> TASK INSTRUCTIONS
Scan the entries below. Return every line that includes "resultatpræsentation".

> Dataset entries
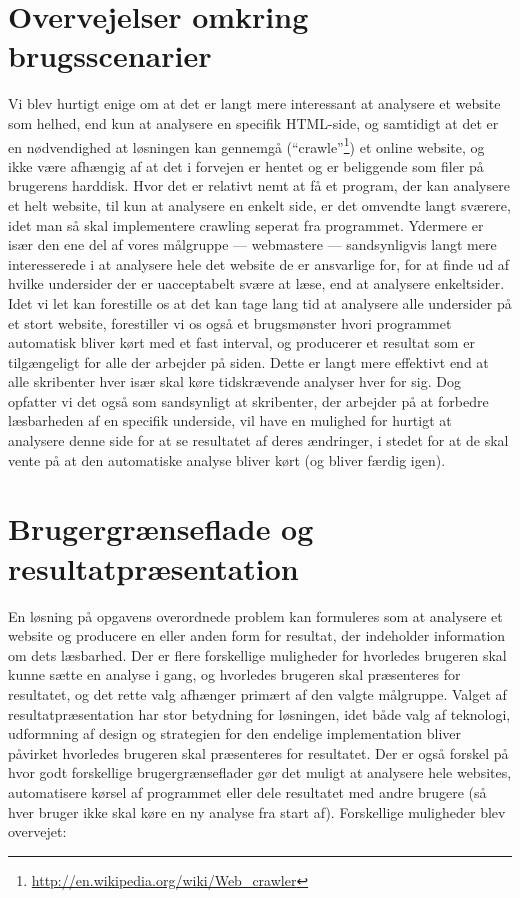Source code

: \documentclass[a4paper,oneside,article]{memoir}
\begin{document}
\section{Overvejelser omkring brugsscenarier}
\label{brugsovervejelser}
Vi blev hurtigt enige om at det er langt mere interessant at analysere
et website som helhed, end kun at analysere en specifik HTML-side, og
samtidigt at det er en nødvendighed at løsningen kan gennemgå
(``crawle''\footnote{\url{http://en.wikipedia.org/wiki/Web_crawler}}) et online website, og ikke være afhængig af at det i
forvejen er hentet og er beliggende som filer på brugerens
harddisk. Hvor det er relativt nemt at få et program, der kan
analysere et helt website, til kun at analysere en enkelt side, er det
omvendte langt sværere, idet man så skal implementere crawling seperat
fra programmet. Ydermere er især den ene del af vores målgruppe ---
webmastere --- sandsynligvis langt mere interesserede i at
analysere hele det website de er ansvarlige for, for at finde ud af
hvilke undersider der er uacceptabelt svære at læse, end at analysere
enkeltsider. Idet vi let kan forestille os at det kan tage lang
tid at analysere alle undersider på et stort website, forestiller vi
os også et brugsmønster hvori programmet automatisk bliver kørt med et
fast interval, og producerer et resultat som er tilgængeligt for alle
der arbejder på siden. Dette er langt mere effektivt end at alle
skribenter hver især skal køre tidskrævende analyser hver for sig. Dog
opfatter vi det også som sandsynligt at skribenter, der arbejder på at
forbedre læsbarheden af en specifik underside, vil have en mulighed
for hurtigt at analysere denne side for at se resultatet af deres
ændringer, i stedet for at de skal vente på at den automatiske analyse
bliver kørt (og bliver færdig igen).

\section{Brugergrænseflade og resultatpræsentation}
\label{brugergraenseflade}
En løsning på opgavens overordnede problem kan formuleres som at
analysere et website og producere en eller anden form for resultat,
der indeholder information om dets læsbarhed. Der er flere forskellige
muligheder for hvorledes brugeren skal kunne sætte en analyse i gang,
og hvorledes brugeren skal præsenteres for resultatet, og det rette
valg afhænger primært af den valgte målgruppe. Valget af
resultatpræsentation har stor betydning for løsningen, idet både valg
af teknologi, udformning af design og strategien for den endelige
implementation bliver påvirket hvorledes brugeren skal præsenteres for
resultatet. Der er også forskel på hvor godt forskellige
brugergrænseflader gør det muligt at analysere hele websites,
automatisere kørsel af programmet eller dele resultatet med andre
brugere (så hver bruger ikke skal køre en ny analyse fra start
af). Forskellige muligheder blev overvejet:
\end{document}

> SOLUTION FOR THIS PROBLEM
\section{Brugergrænseflade og resultatpræsentation}
resultatpræsentation har stor betydning for løsningen, idet både valg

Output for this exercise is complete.